Why Ortho startups burn out

I live in the world of early-stage Orthopedic companies. I worked inside Orthopedic startups and today I provide recruiting for many of the most promising startups.

I respect startup leaders. They put it all on the line. Building a startup is hard work and the odds are against them. Statistically, most Ortho startups do not reach a successful outcome – an exit, an IPO or a profitable longterm business.

I have seen 7 specific reasons why startups burn out.

#1 Lack of Execution– The team fails to execute the business within the time frame and within the cash on hand. The team must knock off key milestones at a fast-enough rate to drive valuation.

#2 Faulty Regulatory assumptions – The regulatory pathway assumptions at the start of the company take a turn for the worse. Regulatory = time + money, and you need a lot of both to get through it. Usually this is a class II that turns into a class III or turns into the need for years of clinical data. The average cash needed to complete a class III PM/IDE is about $100M and 10 years.  

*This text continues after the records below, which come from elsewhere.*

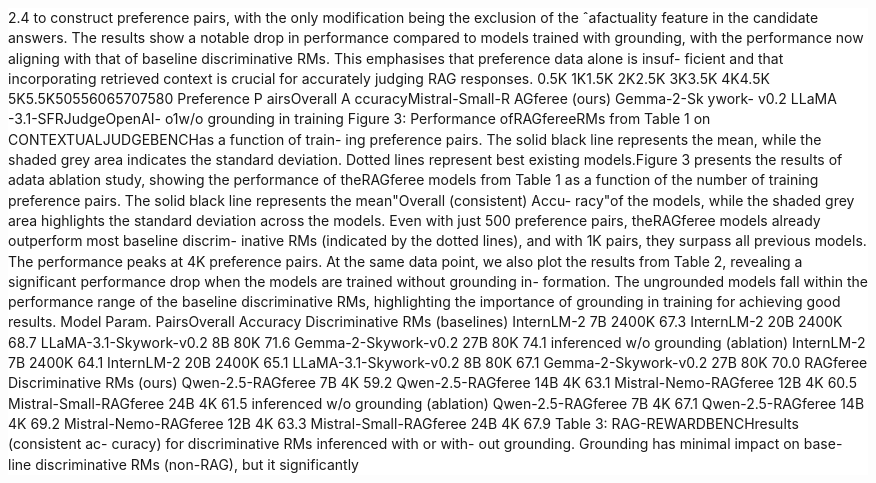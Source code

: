 2.4 to construct preference pairs, with the only
modification being the exclusion of the ˆafactuality
feature in the candidate answers. The results show
a notable drop in performance compared to models
trained with grounding, with the performance now
aligning with that of baseline discriminative RMs.
This emphasises that preference data alone is insuf-
ficient and that incorporating retrieved context is
crucial for accurately judging RAG responses.
0.5K 1K1.5K 2K2.5K 3K3.5K 4K4.5K 5K5.5K50556065707580
Preference P airsOverall A ccuracyMistral-Small-R AGferee (ours)
Gemma-2-Sk ywork- v0.2
LLaMA -3.1-SFRJudgeOpenAI- o1w/o grounding 
 in training
Figure 3: Performance ofRAGfereeRMs from Table 1
on CONTEXTUALJUDGEBENCHas a function of train-
ing preference pairs. The solid black line represents the
mean, while the shaded grey area indicates the standard
deviation. Dotted lines represent best existing models.Figure 3 presents the results of adata ablation
study, showing the performance of theRAGferee
models from Table 1 as a function of the number
of training preference pairs. The solid black line
represents the mean"Overall (consistent) Accu-
racy"of the models, while the shaded grey area
highlights the standard deviation across the models.
Even with just 500 preference pairs, theRAGferee
models already outperform most baseline discrim-
inative RMs (indicated by the dotted lines), and
with 1K pairs, they surpass all previous models.
The performance peaks at 4K preference pairs. At
the same data point, we also plot the results from
Table 2, revealing a significant performance drop
when the models are trained without grounding in-
formation. The ungrounded models fall within the
performance range of the baseline discriminative
RMs, highlighting the importance of grounding in
training for achieving good results.
Model Param. PairsOverall
Accuracy
Discriminative RMs (baselines)
InternLM-2 7B 2400K 67.3
InternLM-2 20B 2400K 68.7
LLaMA-3.1-Skywork-v0.2 8B 80K 71.6
Gemma-2-Skywork-v0.2 27B 80K 74.1
inferenced w/o grounding (ablation)
InternLM-2 7B 2400K 64.1
InternLM-2 20B 2400K 65.1
LLaMA-3.1-Skywork-v0.2 8B 80K 67.1
Gemma-2-Skywork-v0.2 27B 80K 70.0
RAGferee Discriminative RMs (ours)
Qwen-2.5-RAGferee 7B 4K 59.2
Qwen-2.5-RAGferee 14B 4K 63.1
Mistral-Nemo-RAGferee 12B 4K 60.5
Mistral-Small-RAGferee 24B 4K 61.5
inferenced w/o grounding (ablation)
Qwen-2.5-RAGferee 7B 4K 67.1
Qwen-2.5-RAGferee 14B 4K 69.2
Mistral-Nemo-RAGferee 12B 4K 63.3
Mistral-Small-RAGferee 24B 4K 67.9
Table 3: RAG-REWARDBENCHresults (consistent ac-
curacy) for discriminative RMs inferenced with or with-
out grounding. Grounding has minimal impact on base-
line discriminative RMs (non-RAG), but it significantly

#3 Wrong Management at the wrong stage – As a startup moves from concept, to working prototypes, to verification testing, to regulatory filings, to early commercialization, different leadership is needed to execute.  Two extreme examples are a sales leader in an early stage phase or a founder during the commercialization phase.

#4 Mis-Alignment – Often overlooked. If management, employees, the board and the investor have different ideas of the perfect outcome for the business, then the business will fail. One group may want to grow the business for 10 years, one group may want to sell early at a low valuation, while the other group may want to time the IPO market. 

#5 Under-funded – If a startup doesn’t have enough cash the reach the next milestone to increase valuation, then its doomed.  A startup can be equally doomed if it is constantly raising money, and therefore making only short-term plans.  This is called “kicking the can down the road”.  It should be note that underfunding can also be a symptom of another illnesses, such as poor management.

#6 Over-funded – Funny that too much money can kill a company, but there are many examples. Read… Too much money.

#7 Just bad timing – Sometimes everything is perfect except the market is not ready for the technology.  Spinal cages were conceived around the late 1970’s.  Robot orthopedic surgery was conceived in the 1980’s. Early artificial disc were designed that never reached the market. Telemedicine was the buzz in the 1990’s. Startups must have the right technology in the right year for favorable regulatory clearances, venture funding interest and clinical market acceptance.